Three-Way Matching to the Rescue
The same goes for financial information contained in invoices. A stressed and overworked AP team might not immediately notice that a trusted vendor’s most recent invoice suddenly contains new bank account information and send it through for payment. However, an automated AP system will quickly and easily pick up on the difference, flag it as an outlier, and route them to a designated specialist’s attention.
Three-way matching will also catch duplicates, whether they are accidental or intentional. A supplier who’s facing a cash crunch might have submitted an invoice twice in order to get paid faster as the due date is approaching, they might even have slightly different numbers, which has the potential to slip through. AP automation, again, is purpose-built to find those needles in the haystack without human intervention.
Why You Have an Obligation to Set AP Roles and Permissions
Automation doesn't determine everything - for lack of a better word - automatically. Clearly drawn rules and permissions are equally important in maintaining a strong AP internal controls process. They come into play once an invoice or document is run through modern technology such as Optical Character Recognition (OCR) and Machine Learning (ML) algorithms to capture all relevant data.
For example, who in your organization has the right to view, edit, and approve invoices? An intelligent platform allows you to define the team’s individual roles (and the permissions that go with them) according to what best fits your operations. Here are seven good additional questions to consider when creating the workflow process rules and permissions:
- Should invoices above a certain amount be routed only to a senior team member?
- Do you regularly review and update the vendor master list and who has access to make changes to it?
- Should new vendors undergo a special screening before the first payment goes out
- Who reviews an invoice when three-way matching discovers inconsistencies?
- What’s the procedure for exceptions due to missing or bad data on an invoice?
- Do you want to tie up valuable time with checking recurring invoices from a long-standing supplier that arrive every few weeks? Or route them straight through the process?
- Finally, who on your team should have overall control? Somebody able to open all or certain invoices, including older ones that are securely archived in the cloud?
Those workflow rules are easily set up and can be quickly changed as the situation merits. How about an AP clerk who is out sick for a longer period of time and colleagues have to pick up the slack? Or even one that is suddenly out of the office and unable to call in? A good system will notify you of their absence rather than let things just pile up. Visibility counts, not only to avoid a backlog of unprocessed invoices that can lead to late payments, but also to make sure those documents are routed to the right person and not haphazardly spread around the team.
Catch You Down the Audit Trail: AP Automation Keeps Track
Think about a manual process, one where the "human factors" such as fatigue set in. Without an adequate system of checks and balances there will be processing gaps that create breakpoints in the purchase-to-payment workflow.

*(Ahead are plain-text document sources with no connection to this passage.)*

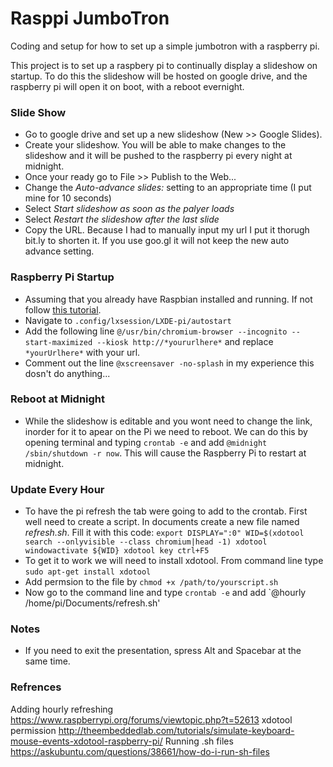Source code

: # Rasppi JumboTron
Coding and setup for how to set up a simple jumbotron with a raspberry pi. 

This project is to set up a raspbery pi to continually display a slideshow on startup. To do this the slideshow will be hosted on google drive, and the raspberry pi will open it on boot, with a reboot evernight. 

### Slide Show
- Go to google drive and set up a new slideshow (New >> Google Slides). 
- Create your slideshow. You will be able to make changes to the slideshow and it will be pushed to the raspberry pi every night at midnight. 
- Once your ready go to File >> Publish to the Web... 
- Change the *Auto-advance slides:* setting to an appropriate time (I put mine for 10 seconds)
- Select *Start slideshow as soon as the palyer loads*
- Select *Restart the slideshow after the last slide*
- Copy the URL. Because I had to manually input my url I put it thorugh bit.ly to shorten it. If you use goo.gl it will not keep the new auto advance setting.

### Raspberry Pi Startup
- Assuming that you already have Raspbian installed and running. If not follow [this tutorial](https://www.raspberrypi.org/documentation/installation/installing-images/).
- Navigate to `.config/lxsession/LXDE-pi/autostart`
- Add the following line `@/usr/bin/chromium-browser --incognito --start-maximized --kiosk http://*yoururlhere*` and replace `*yourUrlhere*` with your url. 
- Comment out the line `@xscreensaver -no-splash` in my experience this dosn't do anything...

### Reboot at Midnight
- While the slideshow is editable and you wont need to change the link, inorder for it to apear on the Pi we need to reboot. We can do this by opening terminal and typing `crontab -e` and add `@midnight /sbin/shutdown -r now`. This will cause the Raspberry Pi to restart at midnight. 

### Update Every Hour
- To have the pi refresh the tab were going to add to the crontab. First well need to create a script. In documents create a new file named *refresh.sh*. Fill it with this code:
`export DISPLAY=":0"
WID=$(xdotool search --onlyvisible --class chromium|head -1)
xdotool windowactivate ${WID}
xdotool key ctrl+F5`
- To get it to work we will need to install xdotool. From command line type `sudo apt-get install xdotool`
- Add permsion to the file by `chmod +x /path/to/yourscript.sh`
- Now go to the command line and type `crontab -e` and add `@hourly /home/pi/Documents/refresh.sh'

### Notes
- If you need to exit the presentation, spress Alt and Spacebar at the same time. 


### Refrences
Adding hourly refreshing https://www.raspberrypi.org/forums/viewtopic.php?t=52613
xdotool permission http://theembeddedlab.com/tutorials/simulate-keyboard-mouse-events-xdotool-raspberry-pi/
Running .sh files https://askubuntu.com/questions/38661/how-do-i-run-sh-files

These points - the ones that require humans to step in a figure out the next step - are the perfect entry for any fraudulent attack. They are the blind spots that bad actors actively search for and exploit (since humans are notoriously prone to entry errors). Software, on the other hand, never gets distracted or tired of hunting for duplicates and other problems.
What’s more, AP automation creates a detailed digital audit trail, the breadcrumbs any organization needs to keep proper financial records for its own sake and for preparing taxes. Anything that might have slipped through is preserved in the cloud and can at any point in time be retrieved with a simple keyword search, that is as long as permission rights have also been set for the task.
Questions to Ask to Make Payments Safer
Payments, one of the final steps in the payables workflow, are yet another place where strong internal controls need to be in place. For example, rules involving:
- Who has the right to select invoices to schedule a payment and approve them for what amount?
- Has the vendor’s payment information been verified one last time?
What happens if there is a new bank account? How are changes handled and reviewed?
- What payment methods does your organization use, and do they need to vary from vendor to vendor? A process that juggles paper checks, eChecks, ACH payments, and digital payments creates unnecessary complexity and even more room for problems.
- What’s the process to reconcile payments with information already stored in your financial system or ERP? Ideally, those updates should happen automatically since your AP automation platform should integrate with the other systems.
- Does the payment system perform a last round of checks before payment goes out, looking into parameters such as velocity and volume? Again, software is best suited to catch outliers in a flood of payments that have come due.
- Lastly, does the system automatically generate a payment notification?
Why Digital Payments Matter for Better AP Internal Controls
Digital payments, although they are still not the most popular method of settling invoices, are quickly becoming the new normal. One in three companies polled for the second State of Automation in Finance report by Yooz admitted that manual invoice processing had caused errors and an equal number said they had been forced to pay their vendors late. Speeding up the cycle from automated capture to automated payment not only avoids those errors and delays but it also lets the AP team do more in less time, keeping their minds fresh to focus on true exceptions.
That payments are a particularly important area with room for improvement has been noted. While 27% of US organizations surveyed for the report have already adopted digital payments, another 49% planned to follow suit in 2022 and with good reason.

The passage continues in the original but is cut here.